Hb Westmead (HBA2: c.369C>G): Hematological Characteristics in Heterozygotes with and without α0-Thalassemia

Hb Westmead (α122(H5)His>Gln) (HBA2: c.369C>G) is a common α-globin variant causing α-thalassemia (α-thal) in Mainland China. In this study, we report the hematological characteristics in Hb Westmead carriers in a Chinese population. There were 546 individuals carrying Hb Westmead based on their molecular diagnosis: 514 Hb Westmead heterozygotes and 32 compound heterozygotes for Hb Westmead and α0-thal.

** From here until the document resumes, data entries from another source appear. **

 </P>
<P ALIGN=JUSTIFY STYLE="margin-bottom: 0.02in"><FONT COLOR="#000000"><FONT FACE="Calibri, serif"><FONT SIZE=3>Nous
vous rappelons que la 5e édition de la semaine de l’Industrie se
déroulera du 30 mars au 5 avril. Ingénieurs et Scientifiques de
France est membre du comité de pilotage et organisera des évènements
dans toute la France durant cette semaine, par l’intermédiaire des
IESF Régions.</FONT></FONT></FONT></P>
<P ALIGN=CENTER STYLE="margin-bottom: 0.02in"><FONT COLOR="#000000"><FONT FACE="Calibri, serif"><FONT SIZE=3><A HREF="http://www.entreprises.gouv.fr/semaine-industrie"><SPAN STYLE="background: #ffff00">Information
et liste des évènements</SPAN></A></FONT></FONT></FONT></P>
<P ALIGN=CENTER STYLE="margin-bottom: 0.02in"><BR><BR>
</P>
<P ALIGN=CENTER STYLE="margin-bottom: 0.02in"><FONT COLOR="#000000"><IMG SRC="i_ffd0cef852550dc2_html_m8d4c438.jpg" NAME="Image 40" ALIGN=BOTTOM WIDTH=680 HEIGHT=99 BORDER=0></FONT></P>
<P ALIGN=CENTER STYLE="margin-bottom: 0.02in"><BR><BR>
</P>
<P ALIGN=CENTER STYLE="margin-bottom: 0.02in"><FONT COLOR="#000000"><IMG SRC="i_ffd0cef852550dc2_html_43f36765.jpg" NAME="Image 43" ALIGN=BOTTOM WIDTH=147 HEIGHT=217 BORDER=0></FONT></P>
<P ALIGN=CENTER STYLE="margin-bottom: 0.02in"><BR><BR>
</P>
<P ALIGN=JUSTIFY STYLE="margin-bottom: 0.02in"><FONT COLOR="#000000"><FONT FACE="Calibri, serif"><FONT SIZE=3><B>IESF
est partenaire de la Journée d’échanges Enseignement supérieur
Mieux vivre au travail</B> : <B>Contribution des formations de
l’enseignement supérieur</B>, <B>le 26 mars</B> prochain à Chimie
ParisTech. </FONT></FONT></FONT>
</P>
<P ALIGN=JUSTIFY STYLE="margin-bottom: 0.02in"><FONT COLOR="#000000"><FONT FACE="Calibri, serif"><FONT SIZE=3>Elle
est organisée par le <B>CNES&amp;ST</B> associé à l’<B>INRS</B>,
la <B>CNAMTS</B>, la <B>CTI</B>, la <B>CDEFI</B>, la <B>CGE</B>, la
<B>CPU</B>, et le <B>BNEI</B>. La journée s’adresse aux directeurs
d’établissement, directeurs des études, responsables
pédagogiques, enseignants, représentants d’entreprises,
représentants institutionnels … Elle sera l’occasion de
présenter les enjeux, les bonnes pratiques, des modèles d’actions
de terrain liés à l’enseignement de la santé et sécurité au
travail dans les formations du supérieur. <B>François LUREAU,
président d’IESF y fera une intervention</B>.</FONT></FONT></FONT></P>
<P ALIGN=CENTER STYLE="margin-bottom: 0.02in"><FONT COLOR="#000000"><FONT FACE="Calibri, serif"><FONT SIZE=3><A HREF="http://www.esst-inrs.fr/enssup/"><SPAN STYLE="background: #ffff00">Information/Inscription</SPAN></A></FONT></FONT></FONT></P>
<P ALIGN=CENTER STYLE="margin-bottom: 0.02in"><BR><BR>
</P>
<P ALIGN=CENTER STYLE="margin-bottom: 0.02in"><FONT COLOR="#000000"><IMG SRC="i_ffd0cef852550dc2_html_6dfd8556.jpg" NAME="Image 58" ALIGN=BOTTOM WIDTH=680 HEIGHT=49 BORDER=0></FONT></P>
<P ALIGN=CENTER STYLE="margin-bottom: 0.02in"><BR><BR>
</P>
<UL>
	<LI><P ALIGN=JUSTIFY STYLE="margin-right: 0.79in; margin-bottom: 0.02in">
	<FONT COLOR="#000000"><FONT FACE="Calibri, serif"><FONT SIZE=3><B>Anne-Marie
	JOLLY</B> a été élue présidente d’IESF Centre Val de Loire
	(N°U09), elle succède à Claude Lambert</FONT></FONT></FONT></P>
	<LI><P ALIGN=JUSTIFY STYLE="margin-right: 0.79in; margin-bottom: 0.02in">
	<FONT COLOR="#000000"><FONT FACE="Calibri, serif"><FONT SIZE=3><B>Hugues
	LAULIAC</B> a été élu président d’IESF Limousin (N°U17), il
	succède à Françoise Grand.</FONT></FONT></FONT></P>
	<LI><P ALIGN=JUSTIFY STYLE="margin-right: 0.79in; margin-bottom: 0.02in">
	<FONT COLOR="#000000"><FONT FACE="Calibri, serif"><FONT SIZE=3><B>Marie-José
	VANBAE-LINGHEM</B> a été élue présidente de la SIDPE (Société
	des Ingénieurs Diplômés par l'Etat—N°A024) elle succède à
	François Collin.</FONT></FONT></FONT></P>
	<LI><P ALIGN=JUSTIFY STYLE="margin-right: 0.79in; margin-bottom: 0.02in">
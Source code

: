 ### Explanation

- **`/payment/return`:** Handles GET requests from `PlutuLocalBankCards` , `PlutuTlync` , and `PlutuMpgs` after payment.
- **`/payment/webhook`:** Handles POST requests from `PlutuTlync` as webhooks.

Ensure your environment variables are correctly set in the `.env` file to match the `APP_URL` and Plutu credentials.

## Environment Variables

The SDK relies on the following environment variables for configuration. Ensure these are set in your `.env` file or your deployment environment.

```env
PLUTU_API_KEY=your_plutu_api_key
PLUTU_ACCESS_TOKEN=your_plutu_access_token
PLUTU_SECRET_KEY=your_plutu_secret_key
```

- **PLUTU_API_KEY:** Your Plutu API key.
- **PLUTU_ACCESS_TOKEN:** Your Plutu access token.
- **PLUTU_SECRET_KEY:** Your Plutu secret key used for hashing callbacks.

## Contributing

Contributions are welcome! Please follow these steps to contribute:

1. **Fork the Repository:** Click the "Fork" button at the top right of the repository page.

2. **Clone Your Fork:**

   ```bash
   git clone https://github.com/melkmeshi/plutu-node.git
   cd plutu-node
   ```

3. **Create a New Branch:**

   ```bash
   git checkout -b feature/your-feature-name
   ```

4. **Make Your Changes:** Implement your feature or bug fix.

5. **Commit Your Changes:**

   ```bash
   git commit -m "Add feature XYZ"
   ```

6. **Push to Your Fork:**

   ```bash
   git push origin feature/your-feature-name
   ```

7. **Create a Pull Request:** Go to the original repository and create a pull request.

Compared to common deletional α+-thal, Hb Westmead was associated with higher mean corpuscular hemoglobin (Hb) (MCH) values. Compound heterozygotes for Hb Westmead and α0-thal showed significantly higher Hb, mean corpuscular volume (MCV) and MCH values than subjects with deletional Hb H disease. When compared to α0-thal carriers, compound heterozygotes for Hb Westmead and α0-thal showed similar Hb values, but significantly lower MCV and MCH values. Our results indicate that Hb Westmead is a silent nondeletional α+-thal, with a deficiency of α-globin chain milder than deletional α+-thal, and compound heterozygotes for Hb Westmead/α0-thal have a phenotype similar to simple α0-thal.